╭─ DATA EXTRACTS
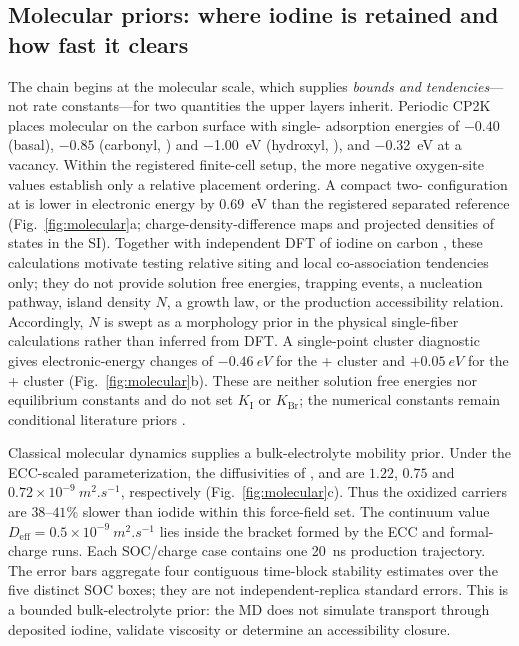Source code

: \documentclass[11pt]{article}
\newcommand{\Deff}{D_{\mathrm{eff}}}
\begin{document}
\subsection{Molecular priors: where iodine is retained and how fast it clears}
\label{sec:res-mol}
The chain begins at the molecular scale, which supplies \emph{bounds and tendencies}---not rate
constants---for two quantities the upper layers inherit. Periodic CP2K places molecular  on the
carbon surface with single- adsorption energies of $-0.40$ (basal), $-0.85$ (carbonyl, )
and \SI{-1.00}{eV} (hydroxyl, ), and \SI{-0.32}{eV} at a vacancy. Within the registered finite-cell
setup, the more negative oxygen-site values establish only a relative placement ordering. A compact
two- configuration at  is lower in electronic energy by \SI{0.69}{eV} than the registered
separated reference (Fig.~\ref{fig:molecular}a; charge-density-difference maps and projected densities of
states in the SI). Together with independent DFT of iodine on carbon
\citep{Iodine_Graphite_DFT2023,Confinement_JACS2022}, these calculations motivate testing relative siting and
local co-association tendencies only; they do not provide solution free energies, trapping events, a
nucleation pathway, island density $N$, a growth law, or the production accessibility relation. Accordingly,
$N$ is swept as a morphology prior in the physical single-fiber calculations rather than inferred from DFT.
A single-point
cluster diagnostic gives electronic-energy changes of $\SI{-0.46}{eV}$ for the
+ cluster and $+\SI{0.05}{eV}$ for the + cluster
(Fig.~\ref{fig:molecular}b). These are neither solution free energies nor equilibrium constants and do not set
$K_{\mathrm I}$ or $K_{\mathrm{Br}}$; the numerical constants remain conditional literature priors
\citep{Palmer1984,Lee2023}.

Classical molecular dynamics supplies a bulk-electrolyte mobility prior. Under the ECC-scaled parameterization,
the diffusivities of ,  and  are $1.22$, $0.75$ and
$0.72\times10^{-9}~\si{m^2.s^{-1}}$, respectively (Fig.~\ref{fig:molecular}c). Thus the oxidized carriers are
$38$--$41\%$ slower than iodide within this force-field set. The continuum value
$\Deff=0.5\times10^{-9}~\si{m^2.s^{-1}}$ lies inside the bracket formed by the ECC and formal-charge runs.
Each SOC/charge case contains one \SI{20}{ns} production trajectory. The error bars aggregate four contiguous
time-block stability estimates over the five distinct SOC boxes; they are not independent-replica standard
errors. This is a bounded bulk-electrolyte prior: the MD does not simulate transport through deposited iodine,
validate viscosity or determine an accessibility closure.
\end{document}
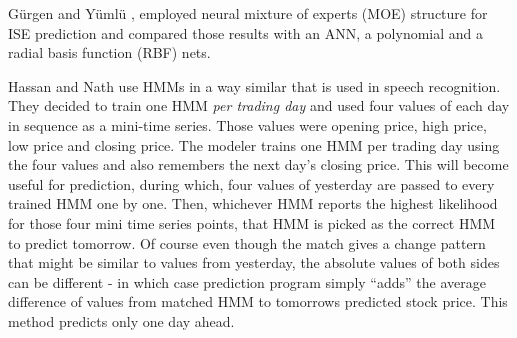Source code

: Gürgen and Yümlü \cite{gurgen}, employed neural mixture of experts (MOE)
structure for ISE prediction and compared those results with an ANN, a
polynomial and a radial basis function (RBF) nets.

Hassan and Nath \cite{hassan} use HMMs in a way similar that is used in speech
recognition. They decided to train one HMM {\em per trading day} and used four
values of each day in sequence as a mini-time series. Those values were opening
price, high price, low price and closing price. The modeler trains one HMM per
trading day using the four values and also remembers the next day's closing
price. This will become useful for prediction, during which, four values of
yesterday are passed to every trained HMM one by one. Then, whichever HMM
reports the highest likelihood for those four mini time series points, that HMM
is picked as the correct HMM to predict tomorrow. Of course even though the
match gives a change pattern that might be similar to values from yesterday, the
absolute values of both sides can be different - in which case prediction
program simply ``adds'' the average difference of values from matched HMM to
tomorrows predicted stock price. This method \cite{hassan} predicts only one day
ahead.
╰─
╭─ DATA EXTRACTS
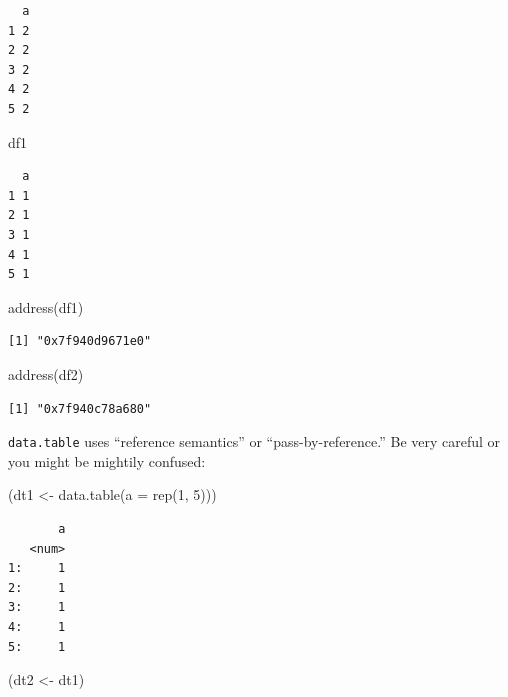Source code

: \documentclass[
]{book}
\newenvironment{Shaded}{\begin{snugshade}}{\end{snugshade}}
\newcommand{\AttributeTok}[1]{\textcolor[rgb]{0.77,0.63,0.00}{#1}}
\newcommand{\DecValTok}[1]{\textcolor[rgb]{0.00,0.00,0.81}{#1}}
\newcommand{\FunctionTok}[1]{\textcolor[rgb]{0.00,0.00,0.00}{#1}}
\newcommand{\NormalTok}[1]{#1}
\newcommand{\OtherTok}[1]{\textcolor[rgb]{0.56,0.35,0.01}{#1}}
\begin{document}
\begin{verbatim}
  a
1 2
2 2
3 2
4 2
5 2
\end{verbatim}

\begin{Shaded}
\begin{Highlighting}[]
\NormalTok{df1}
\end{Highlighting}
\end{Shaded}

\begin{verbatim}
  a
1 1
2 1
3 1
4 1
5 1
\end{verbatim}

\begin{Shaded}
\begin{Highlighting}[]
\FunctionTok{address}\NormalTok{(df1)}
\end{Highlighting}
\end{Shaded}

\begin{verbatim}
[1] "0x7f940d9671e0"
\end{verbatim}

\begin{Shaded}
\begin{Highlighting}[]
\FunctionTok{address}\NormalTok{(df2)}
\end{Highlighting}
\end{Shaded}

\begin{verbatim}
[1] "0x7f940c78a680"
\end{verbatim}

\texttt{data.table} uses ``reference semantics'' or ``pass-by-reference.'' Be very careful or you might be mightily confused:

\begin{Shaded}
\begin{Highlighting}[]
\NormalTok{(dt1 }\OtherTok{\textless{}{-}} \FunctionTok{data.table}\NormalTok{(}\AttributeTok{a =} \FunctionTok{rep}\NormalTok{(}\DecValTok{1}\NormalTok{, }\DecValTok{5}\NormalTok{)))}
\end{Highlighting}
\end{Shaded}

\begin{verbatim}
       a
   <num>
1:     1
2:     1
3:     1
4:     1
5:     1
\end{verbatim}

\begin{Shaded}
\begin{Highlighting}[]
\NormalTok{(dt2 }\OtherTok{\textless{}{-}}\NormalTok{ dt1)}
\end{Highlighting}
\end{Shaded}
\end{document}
╰─
╭─ DATA EXTRACTS
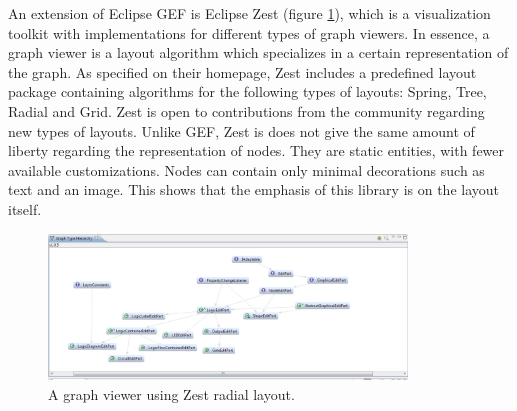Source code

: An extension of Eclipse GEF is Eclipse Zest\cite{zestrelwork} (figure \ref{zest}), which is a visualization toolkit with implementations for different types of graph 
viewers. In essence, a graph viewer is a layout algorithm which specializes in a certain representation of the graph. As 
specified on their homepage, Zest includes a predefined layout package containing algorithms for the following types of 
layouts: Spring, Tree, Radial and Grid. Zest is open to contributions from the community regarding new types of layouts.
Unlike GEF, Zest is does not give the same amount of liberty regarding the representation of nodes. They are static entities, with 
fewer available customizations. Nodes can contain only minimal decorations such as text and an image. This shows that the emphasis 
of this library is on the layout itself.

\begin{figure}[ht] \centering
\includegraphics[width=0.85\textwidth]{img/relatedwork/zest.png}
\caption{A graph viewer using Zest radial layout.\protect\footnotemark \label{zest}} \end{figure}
╰─
WORK TO BE COMPLETED. Where a line in the records above contains the string "DecValTok", return that line.

TASK RESULT.
\newcommand{\DecValTok}[1]{\textcolor[rgb]{0.00,0.00,0.81}{#1}}
\NormalTok{(dt1 }\OtherTok{\textless{}{-}} \FunctionTok{data.table}\NormalTok{(}\AttributeTok{a =} \FunctionTok{rep}\NormalTok{(}\DecValTok{1}\NormalTok{, }\DecValTok{5}\NormalTok{)))}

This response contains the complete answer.